I have a 63 Coupe (driver) that I am upgrading the brakes on. What is involved in converting it to power brakes? I didn't see a kit offered anywhere? I already have the info on the front disc brake system.
Thanks
Andrew
Depends on how good you want the brakes! There is no simple way to get 4 wheel disc brakes on a drum brake Corvette. "I" would just convert to 65 up Corvette brakes all around. The front will be easy. Just find a set of complete front spindles with calipers from a 65 up. I would prefer a 69 up as the spindles shafts are larger in diameter. All will work. This will bolt to your upper and lower ball joint.
The rear is a lot more difficult. You could find complete trailing arms from a 65 up and change these out to your car and sell your left over trailing arms. You could also disassemble the trailing arm and replace the drum brake brakets and support with parts from a 65 up. More difficult but posible. The key here is some type of caliper braket for disc brakes and having a parking brake (important). I would find some disc brake trailing arms and swap.
You must now address the master cylinder. I would install a dual resovior master cylinder. The easiest way I have found is to use a 67 system as you plan. Get a 67-68 proportioning valve and braket that mounts to the master cylinder. Use a 67 master cylinder. Easily available at Autozone. You will have to replace the brake line to the rear of the car along with the brass block at the left rear of the car. Use the brake line from the master cyliner/proportioning valve from a 67 to the rear. You will also have to change the front brake line from the master cylinder/proportioning valve to the front brass block. You will also have to change this brass block. This differences in the two brass blocks is that diamter of the fittings of the brake lines entering the brass blocks. Always remember to replace ALL 4 rubber hoses. You will probably need to replace the calipers with rebuilt units as the chances are that any old calipers you buy with your spindle/trailing arm purchase will leak.
You can get the brake lines, rubber hoses, proportioning valve, master cylinder, brass blocks and rebuilt calipers from Kenny at Lonestar Caliper in Texas. He goes to all the BIG Corvette meets and is great to deal with. You will need to find the complete rear trailing arms and complete front spindles from a Corvette dealer, salvage yard, friend, relative or thief.
I have updated several cars this way including a 65 using this master cylinder combination when I wanted a cheaper way to get power brakes. A 65-66 Power brake master cylinder is BIG BUCKS!
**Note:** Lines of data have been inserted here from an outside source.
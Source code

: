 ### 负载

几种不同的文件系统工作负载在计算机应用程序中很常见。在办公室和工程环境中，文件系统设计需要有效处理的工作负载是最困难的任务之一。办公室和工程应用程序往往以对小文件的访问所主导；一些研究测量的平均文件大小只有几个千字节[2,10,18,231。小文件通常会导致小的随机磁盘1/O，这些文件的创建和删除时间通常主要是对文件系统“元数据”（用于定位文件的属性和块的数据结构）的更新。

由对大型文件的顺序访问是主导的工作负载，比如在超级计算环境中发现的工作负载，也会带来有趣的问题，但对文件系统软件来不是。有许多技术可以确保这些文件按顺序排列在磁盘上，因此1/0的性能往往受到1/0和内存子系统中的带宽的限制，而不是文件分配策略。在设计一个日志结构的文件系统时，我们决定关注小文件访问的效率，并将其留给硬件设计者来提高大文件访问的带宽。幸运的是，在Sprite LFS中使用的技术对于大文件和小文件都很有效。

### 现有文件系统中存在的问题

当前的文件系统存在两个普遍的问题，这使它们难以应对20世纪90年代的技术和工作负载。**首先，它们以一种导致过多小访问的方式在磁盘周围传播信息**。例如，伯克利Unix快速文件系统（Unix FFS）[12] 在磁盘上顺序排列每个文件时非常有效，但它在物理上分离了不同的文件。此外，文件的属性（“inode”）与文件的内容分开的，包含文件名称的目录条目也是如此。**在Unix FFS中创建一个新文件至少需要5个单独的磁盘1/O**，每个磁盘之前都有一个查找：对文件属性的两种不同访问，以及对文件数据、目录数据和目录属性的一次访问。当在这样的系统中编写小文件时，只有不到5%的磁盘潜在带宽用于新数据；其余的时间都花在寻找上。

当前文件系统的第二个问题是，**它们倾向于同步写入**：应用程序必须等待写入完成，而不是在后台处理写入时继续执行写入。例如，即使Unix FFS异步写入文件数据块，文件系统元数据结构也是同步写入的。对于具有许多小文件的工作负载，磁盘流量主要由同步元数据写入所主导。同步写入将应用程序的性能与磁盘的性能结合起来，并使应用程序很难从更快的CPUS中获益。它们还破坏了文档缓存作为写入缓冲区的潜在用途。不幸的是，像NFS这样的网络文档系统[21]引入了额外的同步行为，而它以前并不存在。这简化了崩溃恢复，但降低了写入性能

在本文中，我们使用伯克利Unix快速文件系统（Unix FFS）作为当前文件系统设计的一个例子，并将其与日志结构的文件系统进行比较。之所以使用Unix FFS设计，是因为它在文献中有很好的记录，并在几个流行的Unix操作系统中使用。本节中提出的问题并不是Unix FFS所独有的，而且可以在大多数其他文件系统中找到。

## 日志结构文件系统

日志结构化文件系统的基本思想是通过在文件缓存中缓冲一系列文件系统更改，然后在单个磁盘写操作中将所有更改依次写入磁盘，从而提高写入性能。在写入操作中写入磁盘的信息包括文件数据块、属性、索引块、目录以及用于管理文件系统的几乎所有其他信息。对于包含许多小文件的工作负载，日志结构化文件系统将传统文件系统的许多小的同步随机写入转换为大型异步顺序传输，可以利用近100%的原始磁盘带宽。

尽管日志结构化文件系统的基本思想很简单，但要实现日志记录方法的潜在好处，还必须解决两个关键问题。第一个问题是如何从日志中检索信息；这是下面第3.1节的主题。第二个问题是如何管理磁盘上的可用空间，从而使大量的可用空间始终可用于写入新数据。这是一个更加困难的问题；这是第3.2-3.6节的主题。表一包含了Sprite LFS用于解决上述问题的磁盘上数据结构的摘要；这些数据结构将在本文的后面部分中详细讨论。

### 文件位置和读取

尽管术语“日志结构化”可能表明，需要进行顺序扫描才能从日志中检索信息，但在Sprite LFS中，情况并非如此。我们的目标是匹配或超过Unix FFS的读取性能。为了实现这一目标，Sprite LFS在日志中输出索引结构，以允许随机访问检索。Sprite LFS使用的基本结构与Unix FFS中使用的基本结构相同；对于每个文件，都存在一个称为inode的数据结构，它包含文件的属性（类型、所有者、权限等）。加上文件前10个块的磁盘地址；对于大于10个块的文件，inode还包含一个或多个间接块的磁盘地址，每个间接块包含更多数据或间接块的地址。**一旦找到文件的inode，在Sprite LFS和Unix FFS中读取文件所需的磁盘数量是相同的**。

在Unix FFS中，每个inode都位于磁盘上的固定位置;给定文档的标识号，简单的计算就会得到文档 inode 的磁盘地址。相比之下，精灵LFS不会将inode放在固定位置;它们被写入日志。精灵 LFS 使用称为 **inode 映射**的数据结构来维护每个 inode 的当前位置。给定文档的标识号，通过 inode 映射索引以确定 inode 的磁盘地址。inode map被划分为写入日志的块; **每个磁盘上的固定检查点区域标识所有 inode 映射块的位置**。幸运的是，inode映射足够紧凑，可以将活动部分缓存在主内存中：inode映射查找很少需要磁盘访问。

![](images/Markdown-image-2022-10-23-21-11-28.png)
There may be some aftermarket ideas you can use for the front, the rear will be the problem. I would NOT install front disc brakes and leave the rear drum brakes. I would leave the 4 wheel drum brakes before I would do that. There are several vendors who offer performance DRUM brake shoes that will significantly help your brakes. One is Porterfield Products in California. Andy Porterfield runs the place. I get my rear drum brake shoes (R4 Carbon Kevlar) for my vintage race GT350 from Andy. There is another supplier who advertises in Car Craft in the back of the book. Car Craft did and article on his products for a street car with SIGNIFICANT improvement.
There is no cheap or easy way to get 4 wheel disc brakes.
There was a recent string on converting to disc brakes which you might want to look at. If your question is to add power brakes to a non power brake car it is not that difficult. You will have to purchase a power brake booster and a new master cylinder for the booster. They should bolt on without mutch difficulty. Then hook up a vacuum hose from the booster to the carb fitting. The booster and Master cylinder you require for a 63 are expensive. I would guess the parts could run about $700.00.
Updated my 64 with a 67 Corvette power brake booster and front disc brakes. Let the drum on the rear alone.
FYI there is an Issue - the through the master cylinder/brake booster mountingfirewall holes are higher than the 65-67. Thus the dual master cylinder will not clear the hood.
And tell them you want to add power boost to your std brakes. This will cost a fraction of disc conversion (manual front db $695). Manual disc brakes will NOT make pedal effort easier, in fact somewhat harder. Unless you are driving the #%*@ out of your driver, what you need is what you originally thought- power boost.